Mart en Jeanne vertellen honderduit en enthousiast over hun plannen voor de wandeltocht. Op een gegeven moment valt het gesprek echter even stil en neemt Mart een serieuzere toon aan. "De missie van onze tocht, naast dat het onze dank aan al die onschuldige mensen die zijn omgekomen, is dat er nu eindelijk eens officiële Duitse vertegenwoordigers bij herdenkingsdiensten mogen zijn. Dat gebeurt nog bijna nergens en dat maakt me erg verdrietig. Ik weet dat er een Amerikaan, Engelsman en Nederlander komen als er een herdenking op het Duitse kerkhof in Ysselsteyn is. Dan denk ik: dat hoort zo. Dat zou andersom ook moeten als er een Engelse herdenking is. Een jaar geleden had een van de bestuursleden van de herdenking in Oosterbeek voorgesteld om Duitsers uit te nodigen. Dat idee is hem, zacht gezegd, niet in dank afgenomen."

De Venraynaar en zijn partner starten hun wandeltocht op 19 september. Die datum is niet willekeurig gekozen. Op die datum in 1944 vonden de luchtlandingen plaats in de buurt waar Mart en Jeanne momenteel wonen. "Eigenlijk wilden we op 17 september vertrekken", vertelt Mart. "Maar logistieke problemen maken dat we pas de negentiende kunnen vertrekken." In vier dagen trekt het duo via Oosterbeek naar Driel, Oosterhout, Beek, Mook en het station van Cuijk. Onderweg komen Mart en Jeanne onder andere langs het Canadese kerkhof in Groesbeek. "Driel is ook een bijzondere plek om langs te komen", vertelt Jeanne. "Daar staat een groot Polen-monument."

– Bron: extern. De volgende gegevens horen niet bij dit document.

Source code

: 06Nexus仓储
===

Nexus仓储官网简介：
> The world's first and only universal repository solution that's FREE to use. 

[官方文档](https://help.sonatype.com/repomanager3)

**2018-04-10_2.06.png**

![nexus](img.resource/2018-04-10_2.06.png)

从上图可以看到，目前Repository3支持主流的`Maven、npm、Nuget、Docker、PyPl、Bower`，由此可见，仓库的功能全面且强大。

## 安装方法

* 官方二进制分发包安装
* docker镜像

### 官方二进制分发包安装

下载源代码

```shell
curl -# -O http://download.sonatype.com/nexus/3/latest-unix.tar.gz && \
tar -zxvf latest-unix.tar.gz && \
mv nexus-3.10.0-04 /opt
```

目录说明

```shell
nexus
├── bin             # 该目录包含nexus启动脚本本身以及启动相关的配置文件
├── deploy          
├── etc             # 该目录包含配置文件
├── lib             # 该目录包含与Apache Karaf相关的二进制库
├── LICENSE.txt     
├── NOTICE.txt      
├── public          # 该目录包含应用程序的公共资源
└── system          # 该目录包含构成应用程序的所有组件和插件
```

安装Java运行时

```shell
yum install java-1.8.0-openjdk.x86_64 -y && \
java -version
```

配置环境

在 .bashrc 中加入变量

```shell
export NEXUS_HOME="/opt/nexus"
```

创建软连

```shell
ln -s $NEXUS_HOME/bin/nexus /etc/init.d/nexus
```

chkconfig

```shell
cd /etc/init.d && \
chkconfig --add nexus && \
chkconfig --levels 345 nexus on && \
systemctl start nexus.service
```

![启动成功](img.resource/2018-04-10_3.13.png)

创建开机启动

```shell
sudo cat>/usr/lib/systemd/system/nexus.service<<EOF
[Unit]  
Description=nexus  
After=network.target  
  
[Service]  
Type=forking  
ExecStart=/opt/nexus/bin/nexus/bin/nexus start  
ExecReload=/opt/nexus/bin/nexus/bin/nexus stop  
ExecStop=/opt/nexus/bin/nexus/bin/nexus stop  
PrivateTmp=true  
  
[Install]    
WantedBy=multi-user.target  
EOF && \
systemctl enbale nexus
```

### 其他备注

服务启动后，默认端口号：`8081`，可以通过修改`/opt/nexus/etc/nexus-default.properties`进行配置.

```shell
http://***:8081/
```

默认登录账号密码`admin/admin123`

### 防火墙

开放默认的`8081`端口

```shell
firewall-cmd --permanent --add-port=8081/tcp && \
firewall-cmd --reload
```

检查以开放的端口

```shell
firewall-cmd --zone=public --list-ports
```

Een kleine maand later volgt het tweede gedeelte van de wandeling. Jeanne en Mart vertrekken dan weer op het station in Cuijk. Via Wanroij en Overloon arriveren ze op 18 oktober, de dag waarop Venray werd bevrijd, in Venray. De militaire begraafplaats aan de Hoenderstraat brengt een bijzondere herinnering met zich mee voor Mart. Een van de slachtoffers die er ligt is namelijk de Engelse militair Rigby. Hij verbleef ten tijde van de oorlog ruim een week in het ouderlijk huis van Mart. "Wij zaten wekenlang met onze ouders in een kelder en boven zat een peloton Britse militairen. Op een gegeven moment moesten ze met z'n achten plotseling op patrouille. Ze kwamen met zeven man terug. Rigby was door een Duitse scherpschutter door z'n hoofd geschoten en omgekomen. Hij had altijd een soort houten kruisje met een bronzen Christus-figuur bij zich. Hij zei altijd: 'Zolang ik dat bij me heb, gebeurt er met mij niets'. Toen ze die avond op patrouille moesten, kwam hij dus niet terug. Het kruisje lag nog thuis. Mijn moeder heeft het toen van andere soldaten gekregen."

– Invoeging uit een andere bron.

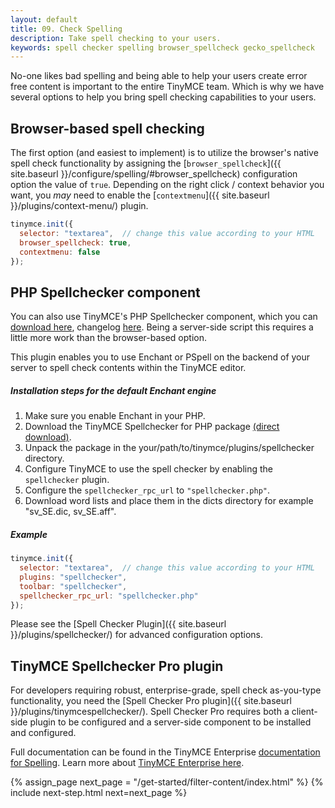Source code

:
 ```yaml
---
layout: default
title: 09. Check Spelling
description: Take spell checking to your users.
keywords: spell checker spelling browser_spellcheck gecko_spellcheck
---
```


No-one likes bad spelling and being able to help your users create error free content is important to the entire TinyMCE team. Which is why we have several options to help you bring spell checking capabilities to your users.

## Browser-based spell checking

The first option (and easiest to implement) is to utilize the browser's native spell check functionality by assigning the [`browser_spellcheck`]({{ site.baseurl }}/configure/spelling/#browser_spellcheck) configuration option the value of `true`. Depending on the right click / context behavior you want, you *may* need to enable the [`contextmenu`]({{ site.baseurl }}/plugins/context-menu/) plugin.

```js
tinymce.init({
  selector: "textarea",  // change this value according to your HTML
  browser_spellcheck: true,
  contextmenu: false
});
```

## PHP Spellchecker component

You can also use TinyMCE's PHP Spellchecker component, which you can [download here](http://download.moxiecode.com/spellcheckers/tinymce_spellchecker_php_4.0.zip), changelog [here](http://archive.tinymce.com/develop/changelog/?type=phpspell). Being a server-side script this requires a little more work than the browser-based option.

This plugin enables you to use Enchant or PSpell on the backend of your server to spell check contents within the TinyMCE editor.

##### Installation steps for the default Enchant engine

1. Make sure you enable Enchant in your PHP.
2. Download the TinyMCE Spellchecker for PHP package [(direct download)](http://download.moxiecode.com/spellcheckers/tinymce_spellchecker_php_4.0.zip).
3. Unpack the package in the your/path/to/tinymce/plugins/spellchecker directory.
4. Configure TinyMCE to use the spell checker by enabling the `spellchecker` plugin.
5. Configure the `spellchecker_rpc_url` to `"spellchecker.php"`.
6. Download word lists and place them in the dicts directory for example "sv_SE.dic, sv_SE.aff".

##### Example

```js
tinymce.init({
  selector: "textarea",  // change this value according to your HTML
  plugins: "spellchecker",
  toolbar: "spellchecker",
  spellchecker_rpc_url: "spellchecker.php"
});
```

Please see the [Spell Checker Plugin]({{ site.baseurl }}/plugins/spellchecker/) for advanced configuration options.

## TinyMCE Spellchecker Pro plugin

For developers requiring robust, enterprise-grade, spell check as-you-type functionality, you need the [Spell Checker Pro plugin]({{ site.baseurl }}/plugins/tinymcespellchecker/). Spell Checker Pro requires both a client-side plugin to be configured and a server-side component to be installed and configured.

Full documentation can be found in the TinyMCE Enterprise [documentation for Spelling](http://docs.ephox.com/display/TinyMCEEnterprise/Spell+Checking). Learn more about [TinyMCE Enterprise here](http://beta.tinymce.com/pricing/).

{% assign_page next_page = "/get-started/filter-content/index.html" %}
{% include next-step.html next=next_page %}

Als ze in Venray zijn, lopen ze ook op en neer naar de Duitse begraafplaats in Ysselsteyn. "Ik vind dat zó'n indrukwekkend kerkhof", vertelt Jeanne. "Zo ver je kunt kijken zie je alleen maar kruizen. Om het gevoel te krijgen wat mensen daar op dat kerkhof ervaren, moet je er echt een keer heen gaan."

'Het is eigenlijk een ommekeer in het denken over de oorlog'

Mart doet er nog een schepje bovenop: "Ik denk dat als je vrienden en bekenden vraagt waar het grootste soldatenkerkhof in Nederland ligt dat iedereen Margraten of Groesbeek zegt. Weinigen weten van het bestaan van het kerkhof in Ysselsteyn af. Dat komt omdat het toentertijd is weggestopt in de Peel." Met zo'n 32000 doden is het de grootste militaire begraafplaats van Nederland.

Terug naar de missie dan. Mart blijft positief: "We blijven moed houden dat het eens goed zal komen. Wij gaan toch ook naar herdenkingen ondanks dat er Nederlandse NSB'ers of SS'ers zijn geweest. In Ysselsteyn liggen ook Nederlanders. Het is eigenlijk een ommekeer in het denken over de oorlog."